- Exercise instructions
Search the records for the string "React", and show each line where it appears.

◆ ◆ ◆

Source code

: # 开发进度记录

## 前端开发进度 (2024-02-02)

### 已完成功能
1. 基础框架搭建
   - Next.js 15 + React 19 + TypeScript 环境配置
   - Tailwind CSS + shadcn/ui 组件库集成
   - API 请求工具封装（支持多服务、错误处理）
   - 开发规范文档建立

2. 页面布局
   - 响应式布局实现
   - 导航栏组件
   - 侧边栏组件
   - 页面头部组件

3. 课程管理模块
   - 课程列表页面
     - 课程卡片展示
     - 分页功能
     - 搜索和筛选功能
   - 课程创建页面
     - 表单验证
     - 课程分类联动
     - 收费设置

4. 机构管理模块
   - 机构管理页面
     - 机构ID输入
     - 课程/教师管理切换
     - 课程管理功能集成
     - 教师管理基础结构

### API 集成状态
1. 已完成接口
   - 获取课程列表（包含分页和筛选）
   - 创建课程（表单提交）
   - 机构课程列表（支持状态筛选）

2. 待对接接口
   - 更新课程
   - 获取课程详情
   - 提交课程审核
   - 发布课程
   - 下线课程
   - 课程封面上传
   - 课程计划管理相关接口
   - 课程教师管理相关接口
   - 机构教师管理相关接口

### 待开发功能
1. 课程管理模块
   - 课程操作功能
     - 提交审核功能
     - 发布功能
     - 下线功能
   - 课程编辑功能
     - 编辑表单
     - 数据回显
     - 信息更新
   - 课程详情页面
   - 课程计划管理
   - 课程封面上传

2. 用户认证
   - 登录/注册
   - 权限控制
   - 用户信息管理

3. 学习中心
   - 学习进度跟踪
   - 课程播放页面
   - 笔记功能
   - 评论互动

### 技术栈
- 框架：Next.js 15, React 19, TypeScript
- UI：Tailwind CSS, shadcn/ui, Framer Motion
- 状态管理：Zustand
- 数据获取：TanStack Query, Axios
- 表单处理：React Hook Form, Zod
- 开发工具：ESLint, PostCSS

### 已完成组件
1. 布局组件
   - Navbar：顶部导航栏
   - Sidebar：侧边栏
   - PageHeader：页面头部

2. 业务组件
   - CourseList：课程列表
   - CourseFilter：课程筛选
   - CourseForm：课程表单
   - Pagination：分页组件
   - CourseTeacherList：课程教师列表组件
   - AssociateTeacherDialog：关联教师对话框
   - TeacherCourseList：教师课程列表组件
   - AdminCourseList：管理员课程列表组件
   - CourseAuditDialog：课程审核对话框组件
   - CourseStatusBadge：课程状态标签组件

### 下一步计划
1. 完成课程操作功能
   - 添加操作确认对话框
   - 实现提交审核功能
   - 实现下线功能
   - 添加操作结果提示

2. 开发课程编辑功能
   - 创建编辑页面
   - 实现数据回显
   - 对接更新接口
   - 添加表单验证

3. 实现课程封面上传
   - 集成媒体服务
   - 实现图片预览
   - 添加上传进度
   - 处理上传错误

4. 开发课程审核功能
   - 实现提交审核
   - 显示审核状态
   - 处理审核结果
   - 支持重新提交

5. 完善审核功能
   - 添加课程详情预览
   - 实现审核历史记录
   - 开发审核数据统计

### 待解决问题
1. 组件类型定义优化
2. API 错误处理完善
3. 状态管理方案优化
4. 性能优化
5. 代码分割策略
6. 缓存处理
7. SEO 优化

◆ ◆ ◆

- Task result
   - Next.js 15 + React 19 + TypeScript 环境配置
- 框架：Next.js 15, React 19, TypeScript
- 表单处理：React Hook Form, Zod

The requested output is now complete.